S. Korea sees Fed's decision to maintain quantitative easing as 'positive'

SEJONG, Sept. 19 (Yonhap) -- South Korea Thursday welcomed Washington's decision to delay tapering its quantitative easing measures, saying that it could have a "positive" impact on the Korean economy, officials here said.

The reaction came after the Federal Reserve decided to keep its current bond-purchasing program in place during the Federal Open Market Committee (FOMC) meeting on Tuesday and Wednesday (local time). The decision is based on less optimistic views of its economy and employment.

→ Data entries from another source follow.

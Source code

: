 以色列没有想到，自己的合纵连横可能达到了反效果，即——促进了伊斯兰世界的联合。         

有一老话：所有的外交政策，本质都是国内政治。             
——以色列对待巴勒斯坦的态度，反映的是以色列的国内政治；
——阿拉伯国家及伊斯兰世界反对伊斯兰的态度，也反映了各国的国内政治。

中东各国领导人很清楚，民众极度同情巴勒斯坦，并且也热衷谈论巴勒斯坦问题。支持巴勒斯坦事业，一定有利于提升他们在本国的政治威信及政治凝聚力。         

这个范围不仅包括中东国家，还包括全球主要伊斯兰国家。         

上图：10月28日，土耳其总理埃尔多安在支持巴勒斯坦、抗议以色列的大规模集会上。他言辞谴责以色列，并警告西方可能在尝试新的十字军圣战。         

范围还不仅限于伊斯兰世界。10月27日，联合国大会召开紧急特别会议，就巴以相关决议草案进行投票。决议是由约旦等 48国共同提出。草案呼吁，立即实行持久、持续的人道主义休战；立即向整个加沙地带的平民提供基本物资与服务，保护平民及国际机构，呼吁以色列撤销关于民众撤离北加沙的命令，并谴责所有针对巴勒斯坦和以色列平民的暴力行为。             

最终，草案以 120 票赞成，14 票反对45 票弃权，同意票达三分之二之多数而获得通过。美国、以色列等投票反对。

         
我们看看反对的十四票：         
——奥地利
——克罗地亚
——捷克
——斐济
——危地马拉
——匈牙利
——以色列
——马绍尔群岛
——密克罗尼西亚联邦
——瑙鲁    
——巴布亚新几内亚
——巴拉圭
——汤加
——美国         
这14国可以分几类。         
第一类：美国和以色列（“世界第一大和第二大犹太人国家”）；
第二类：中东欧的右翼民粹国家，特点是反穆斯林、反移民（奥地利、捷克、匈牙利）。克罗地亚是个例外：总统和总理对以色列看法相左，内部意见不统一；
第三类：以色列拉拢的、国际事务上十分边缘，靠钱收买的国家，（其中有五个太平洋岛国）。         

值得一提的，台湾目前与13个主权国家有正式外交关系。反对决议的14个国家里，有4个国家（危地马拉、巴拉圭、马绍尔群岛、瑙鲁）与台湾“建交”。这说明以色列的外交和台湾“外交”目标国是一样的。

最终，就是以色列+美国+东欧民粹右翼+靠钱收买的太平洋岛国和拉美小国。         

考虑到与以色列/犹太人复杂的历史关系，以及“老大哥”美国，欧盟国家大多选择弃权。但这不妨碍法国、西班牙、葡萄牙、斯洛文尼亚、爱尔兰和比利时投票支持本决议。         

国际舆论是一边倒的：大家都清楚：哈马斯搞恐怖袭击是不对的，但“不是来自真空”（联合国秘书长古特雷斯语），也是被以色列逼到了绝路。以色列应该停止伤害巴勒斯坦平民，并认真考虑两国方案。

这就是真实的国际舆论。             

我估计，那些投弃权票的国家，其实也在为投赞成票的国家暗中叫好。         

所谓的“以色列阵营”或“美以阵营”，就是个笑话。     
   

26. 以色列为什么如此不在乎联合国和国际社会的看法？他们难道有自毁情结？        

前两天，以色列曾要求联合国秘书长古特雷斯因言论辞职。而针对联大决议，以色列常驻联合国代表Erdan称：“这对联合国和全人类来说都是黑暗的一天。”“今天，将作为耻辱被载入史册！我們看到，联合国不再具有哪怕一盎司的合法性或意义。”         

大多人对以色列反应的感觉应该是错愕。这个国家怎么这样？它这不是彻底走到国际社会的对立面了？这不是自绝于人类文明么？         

The Fed has been buying US$85 billion every month in a bid to inject liquidity and stimulate its overall economy. Market watchers had speculated that Washington could scale back the monthly bond purchasing by $10-15 billion this week as the overall economic conditions are improving. The U.S. also said that it will keep its interest rates at near zero at least until 2015.

The South Korean government has been on standby to gauge what impact a possible tapering of the quantitative easing might have on its economy amid deepening concerns over massive capital outflows from emerging Asian countries.

"For our economy, it is a decision that would have more positive impact," a finance ministry official said on condition of anonymity.

"Given that a slowing move toward an exit strategy could ease market instability in emerging Asian economies that have been gripped by worries over possible capital outflows, we expect the Fed's decision could reduce market uncertainty," he added.

The government still remains vigilant against any unexpected developments. The finance ministry will hold a meeting as scheduled on Thursday to monitor market situations.

"The Fed's decision this time could be viewed that its economic recovery is not as fast as many have expected. An exit from the stimulus measures will also take place anyway someday in the future," another ministry official said. "We will review what measures we can take in response to possible market situations."

The U.S. is expected to roll back its stimulus measures in the months to come as Fed Chairman Ben Bernanke said in June that he will start rolling back the bond-purchasing program within this year. The Fed is scheduled to hold FOMC meetings in October and December this year.